Other best practices from medicine potentially applied to church leadership are: 

(2) Regularly recurring licence reviews that focus on the facts of a practitioner’s work (e.g. patient outcomes).

(3) Training in the basic sciences that enable a practitioner to detect errors and generally understand the process of reasoning and verification. Imagine a physician who does not understand mathematics, physics, chemistry and biology.
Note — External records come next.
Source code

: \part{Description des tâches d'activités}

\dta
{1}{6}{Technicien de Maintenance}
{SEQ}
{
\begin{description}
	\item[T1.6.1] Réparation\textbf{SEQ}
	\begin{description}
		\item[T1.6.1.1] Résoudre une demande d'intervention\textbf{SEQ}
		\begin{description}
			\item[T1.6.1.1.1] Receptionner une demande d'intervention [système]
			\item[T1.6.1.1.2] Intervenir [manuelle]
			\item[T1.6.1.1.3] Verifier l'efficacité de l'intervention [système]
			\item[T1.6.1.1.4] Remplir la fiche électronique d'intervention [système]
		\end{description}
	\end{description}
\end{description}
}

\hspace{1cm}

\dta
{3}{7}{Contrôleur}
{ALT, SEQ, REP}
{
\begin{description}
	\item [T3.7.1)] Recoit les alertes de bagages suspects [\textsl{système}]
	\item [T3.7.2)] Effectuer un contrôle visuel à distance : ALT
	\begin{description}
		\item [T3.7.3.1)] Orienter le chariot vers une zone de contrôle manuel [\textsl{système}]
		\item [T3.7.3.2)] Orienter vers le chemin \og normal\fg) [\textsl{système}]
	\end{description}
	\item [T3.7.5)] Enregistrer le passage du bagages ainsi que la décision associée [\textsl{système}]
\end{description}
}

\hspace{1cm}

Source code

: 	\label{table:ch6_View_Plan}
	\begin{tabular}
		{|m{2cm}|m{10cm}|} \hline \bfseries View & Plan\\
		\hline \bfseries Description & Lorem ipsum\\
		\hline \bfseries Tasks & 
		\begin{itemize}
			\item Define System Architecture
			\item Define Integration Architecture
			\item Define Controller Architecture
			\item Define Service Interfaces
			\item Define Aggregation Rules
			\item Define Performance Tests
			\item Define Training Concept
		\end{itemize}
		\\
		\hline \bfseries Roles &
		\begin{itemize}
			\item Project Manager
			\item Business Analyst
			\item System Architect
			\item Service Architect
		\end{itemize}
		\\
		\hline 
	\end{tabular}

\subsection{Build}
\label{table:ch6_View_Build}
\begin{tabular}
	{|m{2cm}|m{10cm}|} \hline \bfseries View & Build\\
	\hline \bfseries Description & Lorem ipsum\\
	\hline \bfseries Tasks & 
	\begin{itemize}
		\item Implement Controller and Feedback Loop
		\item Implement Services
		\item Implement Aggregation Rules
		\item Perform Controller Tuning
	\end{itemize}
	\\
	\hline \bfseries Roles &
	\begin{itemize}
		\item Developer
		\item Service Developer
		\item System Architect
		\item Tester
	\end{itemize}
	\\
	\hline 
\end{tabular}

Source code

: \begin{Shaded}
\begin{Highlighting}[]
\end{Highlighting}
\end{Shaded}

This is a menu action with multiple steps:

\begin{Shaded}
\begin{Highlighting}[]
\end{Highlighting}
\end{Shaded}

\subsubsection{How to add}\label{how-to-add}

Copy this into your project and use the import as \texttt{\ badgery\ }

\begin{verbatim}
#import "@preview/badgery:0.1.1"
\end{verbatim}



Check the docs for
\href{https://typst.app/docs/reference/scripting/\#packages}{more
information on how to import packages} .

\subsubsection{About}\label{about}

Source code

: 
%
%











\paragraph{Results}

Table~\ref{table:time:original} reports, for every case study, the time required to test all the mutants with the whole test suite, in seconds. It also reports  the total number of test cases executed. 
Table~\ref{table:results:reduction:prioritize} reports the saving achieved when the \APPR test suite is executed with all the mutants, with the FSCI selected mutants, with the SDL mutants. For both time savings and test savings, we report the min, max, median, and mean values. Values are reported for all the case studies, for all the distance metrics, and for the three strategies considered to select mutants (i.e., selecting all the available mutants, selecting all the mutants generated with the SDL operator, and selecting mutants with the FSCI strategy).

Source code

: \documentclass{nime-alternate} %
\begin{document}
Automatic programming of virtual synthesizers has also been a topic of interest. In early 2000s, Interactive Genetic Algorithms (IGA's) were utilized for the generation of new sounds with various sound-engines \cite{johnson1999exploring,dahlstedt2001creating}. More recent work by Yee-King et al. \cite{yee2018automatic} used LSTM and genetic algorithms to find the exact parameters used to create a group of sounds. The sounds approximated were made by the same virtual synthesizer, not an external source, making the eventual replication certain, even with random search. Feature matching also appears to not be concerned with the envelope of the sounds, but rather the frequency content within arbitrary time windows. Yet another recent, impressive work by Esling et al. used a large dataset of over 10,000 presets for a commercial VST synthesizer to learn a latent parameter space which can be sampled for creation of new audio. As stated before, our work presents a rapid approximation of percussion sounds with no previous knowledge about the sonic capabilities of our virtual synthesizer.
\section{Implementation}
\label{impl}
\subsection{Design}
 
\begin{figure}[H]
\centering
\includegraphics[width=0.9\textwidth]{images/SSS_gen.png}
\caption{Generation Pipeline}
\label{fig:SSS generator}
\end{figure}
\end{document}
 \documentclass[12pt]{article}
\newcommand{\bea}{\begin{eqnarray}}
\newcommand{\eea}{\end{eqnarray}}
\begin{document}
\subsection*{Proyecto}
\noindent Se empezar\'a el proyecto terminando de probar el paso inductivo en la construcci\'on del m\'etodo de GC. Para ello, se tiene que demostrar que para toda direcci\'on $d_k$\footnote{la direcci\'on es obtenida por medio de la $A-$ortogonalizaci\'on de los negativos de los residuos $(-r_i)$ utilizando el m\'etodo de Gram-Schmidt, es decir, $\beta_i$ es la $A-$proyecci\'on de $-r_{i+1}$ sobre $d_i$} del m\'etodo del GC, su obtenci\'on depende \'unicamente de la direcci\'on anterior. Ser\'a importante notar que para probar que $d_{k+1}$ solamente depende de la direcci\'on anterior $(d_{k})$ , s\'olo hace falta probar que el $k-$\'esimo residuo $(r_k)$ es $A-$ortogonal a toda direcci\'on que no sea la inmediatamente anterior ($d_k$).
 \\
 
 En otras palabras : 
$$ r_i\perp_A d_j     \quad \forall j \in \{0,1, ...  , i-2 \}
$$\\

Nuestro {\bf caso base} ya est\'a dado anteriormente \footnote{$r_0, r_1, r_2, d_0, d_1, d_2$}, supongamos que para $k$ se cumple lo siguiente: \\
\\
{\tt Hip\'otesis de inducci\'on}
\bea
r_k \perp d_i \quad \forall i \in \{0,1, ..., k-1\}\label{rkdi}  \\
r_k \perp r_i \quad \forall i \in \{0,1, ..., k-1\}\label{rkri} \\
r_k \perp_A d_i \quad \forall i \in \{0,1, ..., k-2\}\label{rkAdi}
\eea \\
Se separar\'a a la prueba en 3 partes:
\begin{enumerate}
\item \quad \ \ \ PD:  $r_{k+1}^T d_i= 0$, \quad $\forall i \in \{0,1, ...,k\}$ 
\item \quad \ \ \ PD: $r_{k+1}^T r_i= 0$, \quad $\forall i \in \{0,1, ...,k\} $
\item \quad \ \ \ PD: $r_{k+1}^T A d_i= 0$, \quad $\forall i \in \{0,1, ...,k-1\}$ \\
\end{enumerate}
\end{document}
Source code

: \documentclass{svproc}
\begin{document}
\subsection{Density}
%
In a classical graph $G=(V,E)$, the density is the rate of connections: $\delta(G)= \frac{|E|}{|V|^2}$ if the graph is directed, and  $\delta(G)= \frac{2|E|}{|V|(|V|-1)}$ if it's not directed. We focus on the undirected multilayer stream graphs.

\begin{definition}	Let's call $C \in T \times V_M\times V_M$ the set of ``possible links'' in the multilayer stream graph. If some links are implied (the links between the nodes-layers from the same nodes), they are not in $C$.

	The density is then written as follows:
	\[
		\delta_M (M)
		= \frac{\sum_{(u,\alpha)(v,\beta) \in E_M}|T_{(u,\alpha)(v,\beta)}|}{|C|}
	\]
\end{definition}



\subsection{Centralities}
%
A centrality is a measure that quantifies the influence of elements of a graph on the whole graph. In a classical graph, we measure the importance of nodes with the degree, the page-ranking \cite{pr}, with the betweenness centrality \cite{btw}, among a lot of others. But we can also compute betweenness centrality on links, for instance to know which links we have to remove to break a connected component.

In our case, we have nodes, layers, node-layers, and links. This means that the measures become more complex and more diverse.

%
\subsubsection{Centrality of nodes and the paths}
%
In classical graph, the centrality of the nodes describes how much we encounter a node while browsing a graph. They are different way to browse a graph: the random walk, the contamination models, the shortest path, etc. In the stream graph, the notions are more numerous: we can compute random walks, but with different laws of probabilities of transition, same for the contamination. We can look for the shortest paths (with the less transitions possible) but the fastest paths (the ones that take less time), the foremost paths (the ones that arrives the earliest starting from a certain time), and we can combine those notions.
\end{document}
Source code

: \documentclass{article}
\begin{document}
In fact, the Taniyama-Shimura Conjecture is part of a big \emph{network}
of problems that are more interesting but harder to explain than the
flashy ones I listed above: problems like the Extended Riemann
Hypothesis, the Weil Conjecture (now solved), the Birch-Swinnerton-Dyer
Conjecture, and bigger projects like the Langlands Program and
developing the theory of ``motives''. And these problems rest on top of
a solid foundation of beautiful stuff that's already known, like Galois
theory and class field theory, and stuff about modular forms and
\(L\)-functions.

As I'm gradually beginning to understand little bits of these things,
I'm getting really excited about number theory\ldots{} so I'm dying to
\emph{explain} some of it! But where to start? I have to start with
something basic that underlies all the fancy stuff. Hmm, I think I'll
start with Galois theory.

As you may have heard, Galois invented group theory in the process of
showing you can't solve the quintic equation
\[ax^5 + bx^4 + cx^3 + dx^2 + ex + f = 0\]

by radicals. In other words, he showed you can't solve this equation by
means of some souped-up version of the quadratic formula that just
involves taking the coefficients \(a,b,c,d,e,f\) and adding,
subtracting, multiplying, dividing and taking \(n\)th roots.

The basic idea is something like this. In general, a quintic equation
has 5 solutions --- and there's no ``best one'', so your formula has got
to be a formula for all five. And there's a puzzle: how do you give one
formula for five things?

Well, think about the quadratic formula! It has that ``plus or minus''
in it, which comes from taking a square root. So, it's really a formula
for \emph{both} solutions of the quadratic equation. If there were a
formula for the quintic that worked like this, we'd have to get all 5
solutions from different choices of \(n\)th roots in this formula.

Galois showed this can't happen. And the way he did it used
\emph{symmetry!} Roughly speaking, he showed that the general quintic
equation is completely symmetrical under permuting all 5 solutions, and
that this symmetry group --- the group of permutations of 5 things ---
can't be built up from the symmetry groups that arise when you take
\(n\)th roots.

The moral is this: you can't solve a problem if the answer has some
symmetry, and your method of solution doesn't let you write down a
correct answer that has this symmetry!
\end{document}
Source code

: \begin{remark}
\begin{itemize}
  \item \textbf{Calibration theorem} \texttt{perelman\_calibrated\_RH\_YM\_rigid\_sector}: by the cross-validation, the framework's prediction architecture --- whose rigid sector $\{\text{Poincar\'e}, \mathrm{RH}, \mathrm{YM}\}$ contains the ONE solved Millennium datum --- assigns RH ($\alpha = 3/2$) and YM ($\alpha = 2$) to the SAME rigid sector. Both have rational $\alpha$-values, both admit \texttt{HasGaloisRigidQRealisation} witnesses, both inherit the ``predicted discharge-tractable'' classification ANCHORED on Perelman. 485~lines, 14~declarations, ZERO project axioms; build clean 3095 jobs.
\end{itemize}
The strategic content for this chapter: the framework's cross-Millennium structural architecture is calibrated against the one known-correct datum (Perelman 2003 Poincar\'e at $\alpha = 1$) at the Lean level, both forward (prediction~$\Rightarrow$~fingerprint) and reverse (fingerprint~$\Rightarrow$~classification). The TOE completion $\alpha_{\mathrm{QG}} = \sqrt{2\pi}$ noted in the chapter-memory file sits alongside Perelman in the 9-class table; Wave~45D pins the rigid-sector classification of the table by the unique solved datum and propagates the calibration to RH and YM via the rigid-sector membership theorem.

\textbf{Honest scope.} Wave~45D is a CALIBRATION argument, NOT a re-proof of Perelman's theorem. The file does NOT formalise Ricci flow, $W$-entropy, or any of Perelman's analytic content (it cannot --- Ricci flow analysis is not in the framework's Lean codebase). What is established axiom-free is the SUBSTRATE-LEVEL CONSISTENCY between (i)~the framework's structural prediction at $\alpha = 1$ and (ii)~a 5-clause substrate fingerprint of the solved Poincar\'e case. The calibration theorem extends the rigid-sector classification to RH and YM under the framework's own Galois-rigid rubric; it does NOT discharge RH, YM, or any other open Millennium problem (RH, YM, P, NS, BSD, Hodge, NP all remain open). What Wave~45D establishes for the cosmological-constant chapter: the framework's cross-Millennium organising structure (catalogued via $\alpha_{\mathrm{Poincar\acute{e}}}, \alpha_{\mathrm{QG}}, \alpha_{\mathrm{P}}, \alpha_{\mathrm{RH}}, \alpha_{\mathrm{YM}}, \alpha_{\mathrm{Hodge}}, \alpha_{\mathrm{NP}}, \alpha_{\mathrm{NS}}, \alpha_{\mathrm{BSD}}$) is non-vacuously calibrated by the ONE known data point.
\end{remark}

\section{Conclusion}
He or she would be at the mercy of whatever “truths” the medical profession teaches. 

(4) There may be even surer verification (qualification and licencing) methods for church leadership than for physicians. For example, when St. Paul, writing with St. Timothy, faced doubts about their authenticity as Christ-ministers, he presented a long set of criteria, in 2 Corinthians 1:3—6:10, all of which are fairly easily observed within a short period of time (again, here is evidence-based theology). A similar list of criteria for bishops, elders and deacons is found in St. Paul's letters, 1 Timothy 3:1-13 and Titus 1:5-9. 

Is this surprising? It seems entirely predictable of God, who is perfect, and perfectly loving, that He would provide straightforward, highly practicable methods for identifying both trustable church leaders and untrustable ones (identified explicitly in texts such as Romans 16:17-19, 1 Timothy 6:3-5, 2 Peter 2, and 2 John 9-11).